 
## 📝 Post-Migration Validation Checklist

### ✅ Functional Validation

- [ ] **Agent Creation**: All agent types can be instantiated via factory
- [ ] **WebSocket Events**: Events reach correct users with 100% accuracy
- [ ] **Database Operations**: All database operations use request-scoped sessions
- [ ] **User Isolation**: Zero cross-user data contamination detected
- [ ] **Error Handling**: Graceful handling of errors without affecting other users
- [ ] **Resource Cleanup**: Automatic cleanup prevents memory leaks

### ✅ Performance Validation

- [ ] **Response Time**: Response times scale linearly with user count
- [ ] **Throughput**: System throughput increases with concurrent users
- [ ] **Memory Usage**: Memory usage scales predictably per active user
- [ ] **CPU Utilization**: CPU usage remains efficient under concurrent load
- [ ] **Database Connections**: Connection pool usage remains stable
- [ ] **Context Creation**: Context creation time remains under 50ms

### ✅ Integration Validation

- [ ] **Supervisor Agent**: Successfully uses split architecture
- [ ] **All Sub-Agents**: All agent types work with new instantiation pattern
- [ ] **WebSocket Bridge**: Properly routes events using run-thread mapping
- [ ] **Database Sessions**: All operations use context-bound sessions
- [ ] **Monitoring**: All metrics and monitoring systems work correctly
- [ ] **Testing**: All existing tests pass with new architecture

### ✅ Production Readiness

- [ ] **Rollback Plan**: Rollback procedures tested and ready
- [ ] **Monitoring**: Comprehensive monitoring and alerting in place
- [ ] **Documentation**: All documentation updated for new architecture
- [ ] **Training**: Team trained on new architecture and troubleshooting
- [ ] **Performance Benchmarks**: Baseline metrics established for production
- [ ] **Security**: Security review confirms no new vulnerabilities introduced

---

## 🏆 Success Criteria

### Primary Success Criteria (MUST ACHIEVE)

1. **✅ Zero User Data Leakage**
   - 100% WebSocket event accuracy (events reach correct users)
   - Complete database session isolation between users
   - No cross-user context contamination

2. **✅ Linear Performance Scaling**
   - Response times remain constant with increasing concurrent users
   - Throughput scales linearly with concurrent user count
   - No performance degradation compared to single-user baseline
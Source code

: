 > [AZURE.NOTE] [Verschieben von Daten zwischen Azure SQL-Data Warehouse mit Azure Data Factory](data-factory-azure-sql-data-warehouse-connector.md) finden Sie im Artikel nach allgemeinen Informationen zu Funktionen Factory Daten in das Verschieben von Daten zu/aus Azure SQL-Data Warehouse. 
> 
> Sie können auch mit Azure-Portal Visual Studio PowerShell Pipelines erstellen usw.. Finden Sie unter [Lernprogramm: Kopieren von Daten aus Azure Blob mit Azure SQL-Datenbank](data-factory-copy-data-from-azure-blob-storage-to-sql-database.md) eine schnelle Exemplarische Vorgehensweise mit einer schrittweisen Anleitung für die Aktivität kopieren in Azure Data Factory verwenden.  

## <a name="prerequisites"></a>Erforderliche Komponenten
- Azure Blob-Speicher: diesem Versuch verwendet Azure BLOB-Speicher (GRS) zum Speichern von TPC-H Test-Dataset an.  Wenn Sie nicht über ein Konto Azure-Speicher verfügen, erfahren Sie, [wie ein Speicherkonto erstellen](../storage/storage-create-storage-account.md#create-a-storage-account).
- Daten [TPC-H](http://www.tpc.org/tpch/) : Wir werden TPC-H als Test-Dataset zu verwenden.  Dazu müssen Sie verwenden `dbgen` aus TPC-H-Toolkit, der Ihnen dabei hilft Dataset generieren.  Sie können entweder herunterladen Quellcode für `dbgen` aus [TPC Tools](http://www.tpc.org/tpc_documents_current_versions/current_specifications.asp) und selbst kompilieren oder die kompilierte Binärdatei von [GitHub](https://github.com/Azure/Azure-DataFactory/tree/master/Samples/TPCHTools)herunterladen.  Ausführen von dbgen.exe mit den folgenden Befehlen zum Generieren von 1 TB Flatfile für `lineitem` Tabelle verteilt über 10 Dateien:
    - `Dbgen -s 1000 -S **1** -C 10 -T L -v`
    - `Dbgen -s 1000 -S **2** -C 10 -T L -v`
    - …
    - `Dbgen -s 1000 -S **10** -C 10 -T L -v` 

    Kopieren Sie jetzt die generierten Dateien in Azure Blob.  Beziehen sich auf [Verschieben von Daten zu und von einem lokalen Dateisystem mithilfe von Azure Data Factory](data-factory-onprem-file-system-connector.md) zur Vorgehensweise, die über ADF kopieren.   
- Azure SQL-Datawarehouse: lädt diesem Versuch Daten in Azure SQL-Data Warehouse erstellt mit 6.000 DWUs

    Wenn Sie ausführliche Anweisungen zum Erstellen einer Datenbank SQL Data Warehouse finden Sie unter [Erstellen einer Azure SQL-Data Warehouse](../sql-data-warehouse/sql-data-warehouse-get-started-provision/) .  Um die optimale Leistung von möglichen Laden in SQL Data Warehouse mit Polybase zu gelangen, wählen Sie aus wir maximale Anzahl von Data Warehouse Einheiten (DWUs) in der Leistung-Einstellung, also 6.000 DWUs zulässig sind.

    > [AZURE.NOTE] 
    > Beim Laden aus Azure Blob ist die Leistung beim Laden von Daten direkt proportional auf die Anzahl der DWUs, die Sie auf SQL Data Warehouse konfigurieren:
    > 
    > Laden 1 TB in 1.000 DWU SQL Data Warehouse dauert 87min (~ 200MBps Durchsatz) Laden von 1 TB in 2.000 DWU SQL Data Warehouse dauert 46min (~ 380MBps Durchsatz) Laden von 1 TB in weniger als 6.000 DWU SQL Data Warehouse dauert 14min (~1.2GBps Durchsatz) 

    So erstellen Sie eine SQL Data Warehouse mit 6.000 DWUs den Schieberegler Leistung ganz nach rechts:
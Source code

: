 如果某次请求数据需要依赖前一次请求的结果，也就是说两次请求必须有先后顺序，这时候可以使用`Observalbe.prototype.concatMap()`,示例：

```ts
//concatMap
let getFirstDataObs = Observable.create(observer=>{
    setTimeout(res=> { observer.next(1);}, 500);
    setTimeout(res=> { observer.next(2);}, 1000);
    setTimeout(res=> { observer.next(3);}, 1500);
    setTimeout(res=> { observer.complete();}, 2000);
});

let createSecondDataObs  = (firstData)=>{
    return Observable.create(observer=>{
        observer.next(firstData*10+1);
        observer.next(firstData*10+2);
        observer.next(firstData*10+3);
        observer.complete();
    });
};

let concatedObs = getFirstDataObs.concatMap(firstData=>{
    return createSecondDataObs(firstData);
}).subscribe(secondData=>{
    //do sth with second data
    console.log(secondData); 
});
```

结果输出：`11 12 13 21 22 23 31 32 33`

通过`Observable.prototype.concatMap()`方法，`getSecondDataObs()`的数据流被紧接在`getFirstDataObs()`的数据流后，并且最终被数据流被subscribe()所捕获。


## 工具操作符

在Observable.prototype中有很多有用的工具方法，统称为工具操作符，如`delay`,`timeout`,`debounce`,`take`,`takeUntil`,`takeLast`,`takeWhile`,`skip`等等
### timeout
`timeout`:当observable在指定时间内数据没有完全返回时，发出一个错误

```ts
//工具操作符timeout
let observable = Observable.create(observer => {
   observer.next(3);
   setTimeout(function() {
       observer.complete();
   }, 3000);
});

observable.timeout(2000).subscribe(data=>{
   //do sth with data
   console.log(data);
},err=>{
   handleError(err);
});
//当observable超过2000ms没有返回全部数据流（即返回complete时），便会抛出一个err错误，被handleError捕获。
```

• • •

### WHAT IS BEING ASKED
Extract all of the data above and output it character for character.

### OUTPUT OF THE EXERCISE
## 📝 Post-Migration Validation Checklist

### ✅ Functional Validation

- [ ] **Agent Creation**: All agent types can be instantiated via factory
- [ ] **WebSocket Events**: Events reach correct users with 100% accuracy
- [ ] **Database Operations**: All database operations use request-scoped sessions
- [ ] **User Isolation**: Zero cross-user data contamination detected
- [ ] **Error Handling**: Graceful handling of errors without affecting other users
- [ ] **Resource Cleanup**: Automatic cleanup prevents memory leaks

### ✅ Performance Validation

- [ ] **Response Time**: Response times scale linearly with user count
- [ ] **Throughput**: System throughput increases with concurrent users
- [ ] **Memory Usage**: Memory usage scales predictably per active user
- [ ] **CPU Utilization**: CPU usage remains efficient under concurrent load
- [ ] **Database Connections**: Connection pool usage remains stable
- [ ] **Context Creation**: Context creation time remains under 50ms

### ✅ Integration Validation

- [ ] **Supervisor Agent**: Successfully uses split architecture
- [ ] **All Sub-Agents**: All agent types work with new instantiation pattern
- [ ] **WebSocket Bridge**: Properly routes events using run-thread mapping
- [ ] **Database Sessions**: All operations use context-bound sessions
- [ ] **Monitoring**: All metrics and monitoring systems work correctly
- [ ] **Testing**: All existing tests pass with new architecture

### ✅ Production Readiness

- [ ] **Rollback Plan**: Rollback procedures tested and ready
- [ ] **Monitoring**: Comprehensive monitoring and alerting in place
- [ ] **Documentation**: All documentation updated for new architecture
- [ ] **Training**: Team trained on new architecture and troubleshooting
- [ ] **Performance Benchmarks**: Baseline metrics established for production
- [ ] **Security**: Security review confirms no new vulnerabilities introduced

---

## 🏆 Success Criteria

### Primary Success Criteria (MUST ACHIEVE)

1. **✅ Zero User Data Leakage**
   - 100% WebSocket event accuracy (events reach correct users)
   - Complete database session isolation between users
   - No cross-user context contamination

2. **✅ Linear Performance Scaling**
   - Response times remain constant with increasing concurrent users
   - Throughput scales linearly with concurrent user count
   - No performance degradation compared to single-user baseline
Source code

: > [AZURE.NOTE] [Verschieben von Daten zwischen Azure SQL-Data Warehouse mit Azure Data Factory](data-factory-azure-sql-data-warehouse-connector.md) finden Sie im Artikel nach allgemeinen Informationen zu Funktionen Factory Daten in das Verschieben von Daten zu/aus Azure SQL-Data Warehouse. 
> 
> Sie können auch mit Azure-Portal Visual Studio PowerShell Pipelines erstellen usw.. Finden Sie unter [Lernprogramm: Kopieren von Daten aus Azure Blob mit Azure SQL-Datenbank](data-factory-copy-data-from-azure-blob-storage-to-sql-database.md) eine schnelle Exemplarische Vorgehensweise mit einer schrittweisen Anleitung für die Aktivität kopieren in Azure Data Factory verwenden.  

## <a name="prerequisites"></a>Erforderliche Komponenten
- Azure Blob-Speicher: diesem Versuch verwendet Azure BLOB-Speicher (GRS) zum Speichern von TPC-H Test-Dataset an.  Wenn Sie nicht über ein Konto Azure-Speicher verfügen, erfahren Sie, [wie ein Speicherkonto erstellen](../storage/storage-create-storage-account.md#create-a-storage-account).
- Daten [TPC-H](http://www.tpc.org/tpch/) : Wir werden TPC-H als Test-Dataset zu verwenden.  Dazu müssen Sie verwenden `dbgen` aus TPC-H-Toolkit, der Ihnen dabei hilft Dataset generieren.  Sie können entweder herunterladen Quellcode für `dbgen` aus [TPC Tools](http://www.tpc.org/tpc_documents_current_versions/current_specifications.asp) und selbst kompilieren oder die kompilierte Binärdatei von [GitHub](https://github.com/Azure/Azure-DataFactory/tree/master/Samples/TPCHTools)herunterladen.  Ausführen von dbgen.exe mit den folgenden Befehlen zum Generieren von 1 TB Flatfile für `lineitem` Tabelle verteilt über 10 Dateien:
    - `Dbgen -s 1000 -S **1** -C 10 -T L -v`
    - `Dbgen -s 1000 -S **2** -C 10 -T L -v`
    - …
    - `Dbgen -s 1000 -S **10** -C 10 -T L -v` 

    Kopieren Sie jetzt die generierten Dateien in Azure Blob.  Beziehen sich auf [Verschieben von Daten zu und von einem lokalen Dateisystem mithilfe von Azure Data Factory](data-factory-onprem-file-system-connector.md) zur Vorgehensweise, die über ADF kopieren.   
- Azure SQL-Datawarehouse: lädt diesem Versuch Daten in Azure SQL-Data Warehouse erstellt mit 6.000 DWUs

    Wenn Sie ausführliche Anweisungen zum Erstellen einer Datenbank SQL Data Warehouse finden Sie unter [Erstellen einer Azure SQL-Data Warehouse](../sql-data-warehouse/sql-data-warehouse-get-started-provision/) .  Um die optimale Leistung von möglichen Laden in SQL Data Warehouse mit Polybase zu gelangen, wählen Sie aus wir maximale Anzahl von Data Warehouse Einheiten (DWUs) in der Leistung-Einstellung, also 6.000 DWUs zulässig sind.

    > [AZURE.NOTE] 
    > Beim Laden aus Azure Blob ist die Leistung beim Laden von Daten direkt proportional auf die Anzahl der DWUs, die Sie auf SQL Data Warehouse konfigurieren:
    > 
    > Laden 1 TB in 1.000 DWU SQL Data Warehouse dauert 87min (~ 200MBps Durchsatz) Laden von 1 TB in 2.000 DWU SQL Data Warehouse dauert 46min (~ 380MBps Durchsatz) Laden von 1 TB in weniger als 6.000 DWU SQL Data Warehouse dauert 14min (~1.2GBps Durchsatz) 

    So erstellen Sie eine SQL Data Warehouse mit 6.000 DWUs den Schieberegler Leistung ganz nach rechts:
Source code

: 如果某次请求数据需要依赖前一次请求的结果，也就是说两次请求必须有先后顺序，这时候可以使用`Observalbe.prototype.concatMap()`,示例：

```ts
//concatMap
let getFirstDataObs = Observable.create(observer=>{
    setTimeout(res=> { observer.next(1);}, 500);
    setTimeout(res=> { observer.next(2);}, 1000);
    setTimeout(res=> { observer.next(3);}, 1500);
    setTimeout(res=> { observer.complete();}, 2000);
});

let createSecondDataObs  = (firstData)=>{
    return Observable.create(observer=>{
        observer.next(firstData*10+1);
        observer.next(firstData*10+2);
        observer.next(firstData*10+3);
        observer.complete();
    });
};

let concatedObs = getFirstDataObs.concatMap(firstData=>{
    return createSecondDataObs(firstData);
}).subscribe(secondData=>{
    //do sth with second data
    console.log(secondData); 
});
```

结果输出：`11 12 13 21 22 23 31 32 33`

通过`Observable.prototype.concatMap()`方法，`getSecondDataObs()`的数据流被紧接在`getFirstDataObs()`的数据流后，并且最终被数据流被subscribe()所捕获。


## 工具操作符

在Observable.prototype中有很多有用的工具方法，统称为工具操作符，如`delay`,`timeout`,`debounce`,`take`,`takeUntil`,`takeLast`,`takeWhile`,`skip`等等
### timeout
`timeout`:当observable在指定时间内数据没有完全返回时，发出一个错误

```ts
//工具操作符timeout
let observable = Observable.create(observer => {
   observer.next(3);
   setTimeout(function() {
       observer.complete();
   }, 3000);
});

observable.timeout(2000).subscribe(data=>{
   //do sth with data
   console.log(data);
},err=>{
   handleError(err);
});
//当observable超过2000ms没有返回全部数据流（即返回complete时），便会抛出一个err错误，被handleError捕获。
```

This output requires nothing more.